PRESS RELEASE: Two-and-a-half years in the making, Eskimo Joe frontman Kav Temperley has unveiled his sophomore solo album, Machines Of Love & Grace. A product of the past few years spent with a global pandemic at the forefront of our collective minds, it’s an album that shows Temperley’s iconic power as a songwriter and a storyteller, and further cements his status as one of the country’s most prominent and beloved voices.
“Machines Of Love & Grace started its life in the very first week of COVID,” explains Temperley, who calls the album his most ambitious work to date. “Myself and my wife had just returned from the US and then one day later the whole entire world shut down. At the same time, I also came down with a mystery virus that was too early in the pandemic to test for COVID. So while everyone went into lockdown, I began to isolate myself in my bedroom only talking to my family through a small crack in the bedroom window.”
Beginning to write his new album as a way to deal with the chaos unfolding around him, Temperley slowly started penning tracks that covered the entire spectrum of emotions felt by the world at large throughout this time. “This album is rooted heavily in storytelling, and my hope is that by telling my story, people get their own stories back in return,” Temperley explains.
The result is an album that is as powerful as it is eclectic, and comfortably sits alongside Temperley’s already-impressive discography as one of his most accomplished records so far. In between the soaring choruses and hard-hitting lyricism, Temperley doesn’t stray from the heavy topics, allowing them to serve as the harsh, realistic yin to the idealistic, comforting yang that the record provides. Machines Of Love & Grace expertly dives head-first into COVID-related themes, including those of self-isolation (Emergency In D Minor) and anti-vaxxers and the environment (The Fence), before switching focus to more widespread problems such as screen addiction in its title track, and the heart-rending realism of issues caused by alcoholism and domestic violence (Last Of The Wine).
All the while, these almost despairing tracks are paired by an overarching search for a sense of place (Homesickness, Graduation Day), combining to provide a unifying soundtrack that shows while we might have all felt an all-encompassing sense of loneliness throughout these past years, we certainly were not alone in our search for clarity.
Temperley also taps a number of his famous friends for Machines Of Love & Grace, including Little Birdy’s Katy Steele, who joins in on Graduation Day, and John Butler, who appears in latest single, The Fence. “I first met John properly back in 2001 when he was living on the studio couch where we were working on our first Eskimo Joe album Girl,” remembers Temperley. “He was a familiar face around town; he could often be found busking outside the Fremantle Markets with his dreadlocks and familiar 12-string guitar. Many years and shared festival lineups later we finally sat down to write a song together for the first time, the song was called We Want More and it ended up on his wonderful album Home.

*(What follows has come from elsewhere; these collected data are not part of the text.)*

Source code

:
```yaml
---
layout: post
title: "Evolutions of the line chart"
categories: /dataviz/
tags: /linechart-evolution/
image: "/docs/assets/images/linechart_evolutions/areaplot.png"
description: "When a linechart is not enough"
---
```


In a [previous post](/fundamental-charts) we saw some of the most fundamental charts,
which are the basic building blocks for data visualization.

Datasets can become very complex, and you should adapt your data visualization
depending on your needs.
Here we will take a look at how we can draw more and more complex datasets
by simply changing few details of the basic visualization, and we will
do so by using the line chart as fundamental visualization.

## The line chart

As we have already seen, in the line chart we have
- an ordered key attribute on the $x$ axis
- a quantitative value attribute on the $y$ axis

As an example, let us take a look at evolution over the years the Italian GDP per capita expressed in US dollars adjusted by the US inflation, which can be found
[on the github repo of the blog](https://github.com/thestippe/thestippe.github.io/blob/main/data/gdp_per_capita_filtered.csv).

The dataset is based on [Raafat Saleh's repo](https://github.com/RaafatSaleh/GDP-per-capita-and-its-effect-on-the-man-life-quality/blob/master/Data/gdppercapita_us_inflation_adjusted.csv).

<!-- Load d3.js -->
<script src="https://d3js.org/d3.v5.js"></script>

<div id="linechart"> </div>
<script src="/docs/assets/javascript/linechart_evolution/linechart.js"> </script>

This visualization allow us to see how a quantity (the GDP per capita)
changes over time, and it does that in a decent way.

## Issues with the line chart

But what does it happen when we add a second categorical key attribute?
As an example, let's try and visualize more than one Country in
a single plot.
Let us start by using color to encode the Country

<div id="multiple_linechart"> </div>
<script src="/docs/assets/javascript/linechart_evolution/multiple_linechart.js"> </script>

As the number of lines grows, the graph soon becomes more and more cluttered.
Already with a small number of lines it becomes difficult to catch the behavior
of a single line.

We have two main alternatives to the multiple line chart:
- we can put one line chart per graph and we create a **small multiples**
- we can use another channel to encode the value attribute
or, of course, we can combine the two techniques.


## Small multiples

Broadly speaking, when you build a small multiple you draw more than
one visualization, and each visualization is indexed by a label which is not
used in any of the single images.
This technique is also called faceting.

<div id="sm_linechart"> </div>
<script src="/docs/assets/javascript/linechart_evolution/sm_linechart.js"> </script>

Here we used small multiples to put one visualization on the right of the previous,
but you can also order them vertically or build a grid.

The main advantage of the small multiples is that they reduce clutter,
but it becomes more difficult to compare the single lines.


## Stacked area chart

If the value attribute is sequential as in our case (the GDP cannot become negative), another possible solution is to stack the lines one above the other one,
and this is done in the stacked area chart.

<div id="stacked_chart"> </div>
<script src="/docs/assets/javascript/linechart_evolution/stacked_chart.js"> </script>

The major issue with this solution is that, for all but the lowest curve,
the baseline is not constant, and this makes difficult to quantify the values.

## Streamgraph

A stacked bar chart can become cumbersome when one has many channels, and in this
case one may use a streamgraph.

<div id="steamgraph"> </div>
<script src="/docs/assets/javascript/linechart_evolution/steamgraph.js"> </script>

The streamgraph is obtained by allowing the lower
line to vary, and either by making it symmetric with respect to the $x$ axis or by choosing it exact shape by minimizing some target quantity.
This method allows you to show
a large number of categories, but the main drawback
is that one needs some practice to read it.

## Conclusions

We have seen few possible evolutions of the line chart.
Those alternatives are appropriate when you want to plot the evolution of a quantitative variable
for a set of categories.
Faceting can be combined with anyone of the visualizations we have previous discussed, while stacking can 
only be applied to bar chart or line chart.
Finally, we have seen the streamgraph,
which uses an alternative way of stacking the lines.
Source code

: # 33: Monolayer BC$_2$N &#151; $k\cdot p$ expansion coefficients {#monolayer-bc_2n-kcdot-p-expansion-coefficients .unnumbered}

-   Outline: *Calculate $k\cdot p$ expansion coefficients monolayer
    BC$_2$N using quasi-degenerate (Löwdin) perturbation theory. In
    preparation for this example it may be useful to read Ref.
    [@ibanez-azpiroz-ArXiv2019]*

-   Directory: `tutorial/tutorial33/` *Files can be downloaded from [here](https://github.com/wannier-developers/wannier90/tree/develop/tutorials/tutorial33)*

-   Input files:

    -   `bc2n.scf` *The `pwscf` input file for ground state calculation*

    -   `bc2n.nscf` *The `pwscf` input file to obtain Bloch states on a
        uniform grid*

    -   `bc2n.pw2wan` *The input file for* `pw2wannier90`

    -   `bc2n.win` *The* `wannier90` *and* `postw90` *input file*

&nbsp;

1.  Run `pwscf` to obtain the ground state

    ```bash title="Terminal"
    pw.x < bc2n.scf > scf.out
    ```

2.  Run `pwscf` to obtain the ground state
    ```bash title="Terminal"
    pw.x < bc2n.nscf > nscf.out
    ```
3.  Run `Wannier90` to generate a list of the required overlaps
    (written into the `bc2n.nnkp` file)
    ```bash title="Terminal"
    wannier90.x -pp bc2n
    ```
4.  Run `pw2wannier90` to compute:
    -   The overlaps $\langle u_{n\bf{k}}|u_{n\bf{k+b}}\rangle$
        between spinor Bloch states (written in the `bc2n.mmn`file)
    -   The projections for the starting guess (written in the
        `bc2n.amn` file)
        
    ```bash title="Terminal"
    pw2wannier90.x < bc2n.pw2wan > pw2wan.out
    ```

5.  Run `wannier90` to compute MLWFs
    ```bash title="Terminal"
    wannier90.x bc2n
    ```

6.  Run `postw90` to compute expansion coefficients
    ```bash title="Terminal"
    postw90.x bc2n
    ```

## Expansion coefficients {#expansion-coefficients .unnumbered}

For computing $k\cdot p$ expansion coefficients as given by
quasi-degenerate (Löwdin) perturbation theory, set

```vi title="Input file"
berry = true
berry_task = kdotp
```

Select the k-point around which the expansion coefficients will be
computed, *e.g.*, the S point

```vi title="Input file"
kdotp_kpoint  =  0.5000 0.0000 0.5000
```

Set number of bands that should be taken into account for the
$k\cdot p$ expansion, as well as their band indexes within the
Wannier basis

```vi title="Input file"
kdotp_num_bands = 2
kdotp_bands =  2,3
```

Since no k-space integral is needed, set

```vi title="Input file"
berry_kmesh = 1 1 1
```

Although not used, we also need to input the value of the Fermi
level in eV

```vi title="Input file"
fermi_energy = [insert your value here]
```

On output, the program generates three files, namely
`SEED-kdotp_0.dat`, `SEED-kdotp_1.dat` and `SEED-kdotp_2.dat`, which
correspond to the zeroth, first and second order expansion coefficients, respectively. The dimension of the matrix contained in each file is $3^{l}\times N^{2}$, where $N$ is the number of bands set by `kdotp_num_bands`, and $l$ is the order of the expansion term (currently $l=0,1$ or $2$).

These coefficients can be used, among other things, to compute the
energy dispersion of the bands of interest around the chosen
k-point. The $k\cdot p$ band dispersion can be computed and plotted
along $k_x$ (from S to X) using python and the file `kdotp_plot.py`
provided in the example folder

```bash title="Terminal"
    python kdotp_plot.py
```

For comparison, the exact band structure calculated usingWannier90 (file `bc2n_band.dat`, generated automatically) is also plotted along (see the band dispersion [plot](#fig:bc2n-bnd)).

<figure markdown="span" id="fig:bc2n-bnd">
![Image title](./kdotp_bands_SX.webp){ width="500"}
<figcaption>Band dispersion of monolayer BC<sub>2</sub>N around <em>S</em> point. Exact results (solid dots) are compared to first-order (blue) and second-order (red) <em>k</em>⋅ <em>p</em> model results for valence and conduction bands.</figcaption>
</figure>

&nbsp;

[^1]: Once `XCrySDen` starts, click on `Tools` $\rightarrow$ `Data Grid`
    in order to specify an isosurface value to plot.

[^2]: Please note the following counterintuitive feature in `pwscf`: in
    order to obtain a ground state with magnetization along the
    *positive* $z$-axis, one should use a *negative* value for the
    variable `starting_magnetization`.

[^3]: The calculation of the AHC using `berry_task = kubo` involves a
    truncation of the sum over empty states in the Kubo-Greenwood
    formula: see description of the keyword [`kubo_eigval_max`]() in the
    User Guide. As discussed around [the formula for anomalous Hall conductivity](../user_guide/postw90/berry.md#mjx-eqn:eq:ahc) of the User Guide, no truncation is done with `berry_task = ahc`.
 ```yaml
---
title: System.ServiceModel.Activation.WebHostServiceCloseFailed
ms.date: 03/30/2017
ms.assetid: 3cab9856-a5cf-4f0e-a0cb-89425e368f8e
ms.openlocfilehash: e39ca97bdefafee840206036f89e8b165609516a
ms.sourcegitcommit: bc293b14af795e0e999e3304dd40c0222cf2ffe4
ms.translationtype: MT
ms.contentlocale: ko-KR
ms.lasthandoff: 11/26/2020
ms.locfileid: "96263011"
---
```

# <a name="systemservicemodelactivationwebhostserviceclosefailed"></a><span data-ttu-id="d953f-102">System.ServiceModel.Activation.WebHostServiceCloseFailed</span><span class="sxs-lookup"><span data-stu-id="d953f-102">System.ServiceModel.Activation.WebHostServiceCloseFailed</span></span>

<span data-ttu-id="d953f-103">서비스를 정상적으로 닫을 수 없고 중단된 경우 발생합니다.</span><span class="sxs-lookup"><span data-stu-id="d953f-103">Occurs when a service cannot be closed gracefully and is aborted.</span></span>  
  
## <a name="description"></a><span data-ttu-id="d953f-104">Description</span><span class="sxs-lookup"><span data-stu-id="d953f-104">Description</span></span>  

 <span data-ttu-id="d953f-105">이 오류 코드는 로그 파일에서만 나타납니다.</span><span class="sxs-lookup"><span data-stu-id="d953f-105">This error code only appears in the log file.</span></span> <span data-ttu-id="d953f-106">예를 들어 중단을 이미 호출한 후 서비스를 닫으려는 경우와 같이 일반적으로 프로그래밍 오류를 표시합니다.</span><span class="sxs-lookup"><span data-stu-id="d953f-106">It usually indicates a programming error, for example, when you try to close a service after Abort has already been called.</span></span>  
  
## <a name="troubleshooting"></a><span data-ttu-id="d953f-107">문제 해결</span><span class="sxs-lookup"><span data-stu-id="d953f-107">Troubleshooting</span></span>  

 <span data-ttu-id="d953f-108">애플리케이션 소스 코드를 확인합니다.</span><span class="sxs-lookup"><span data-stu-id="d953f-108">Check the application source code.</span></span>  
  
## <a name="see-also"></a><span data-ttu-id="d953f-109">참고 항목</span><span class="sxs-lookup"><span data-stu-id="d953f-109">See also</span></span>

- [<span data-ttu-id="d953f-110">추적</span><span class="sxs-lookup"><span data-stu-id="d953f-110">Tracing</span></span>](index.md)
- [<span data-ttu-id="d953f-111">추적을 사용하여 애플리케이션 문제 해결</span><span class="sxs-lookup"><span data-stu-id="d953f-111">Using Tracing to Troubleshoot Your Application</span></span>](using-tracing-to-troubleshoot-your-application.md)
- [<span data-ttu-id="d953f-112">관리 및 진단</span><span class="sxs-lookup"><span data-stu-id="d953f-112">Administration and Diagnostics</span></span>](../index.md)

“So two-and-half-years into the global pandemic, we got together again at his home in the beautiful surrounds of Margaret River,” he adds.“We talked about where our heads were at, all the big decisions we were having to make due to the global pandemic, everything from the environment to the anti-vax movement. That conversation turned into a song called The Fence and where we ended up is that there is no room to sit on the fence.”
Ultimately, Machines Of Love & Grace arrives as an album that Temperley himself describes as being much less considered, and more of an organic, almost reactionary composition that captures his own musical truth that resulted from these past few years. “With my first solo album, All Your Devotion, I was really searching for who I was as an artist outside of Eskimo Joe,” Temperley explains.“I dug deep into my musical influences such as singer-songwriters from the early ‘70s like Neil Young and Van Morrison. However with this album there was less time to analyse what kind of record I was trying to make, because I was head-down, having to do everything myself. By necessity most of the album was written and recorded in my little studio in Fremantle, but the result is a much more organic rock’n’roll album that relies heavily on storytelling.”
To promote the release of Machines Of Love & Grace, Temperley will be hitting the road for a solo tour in February to play cuts from the record in Sydney, Melbourne, Brisbane, Adelaide, and Perth. Venues, show details and info will be announced on Tuesday 25 October at www.kavtemperley.com.au, tickets go on sale Tuesday 25 October at 10AM AEDT from www.kavtemperley.com.au.
Machines Of Love & Grace is out today, October 19.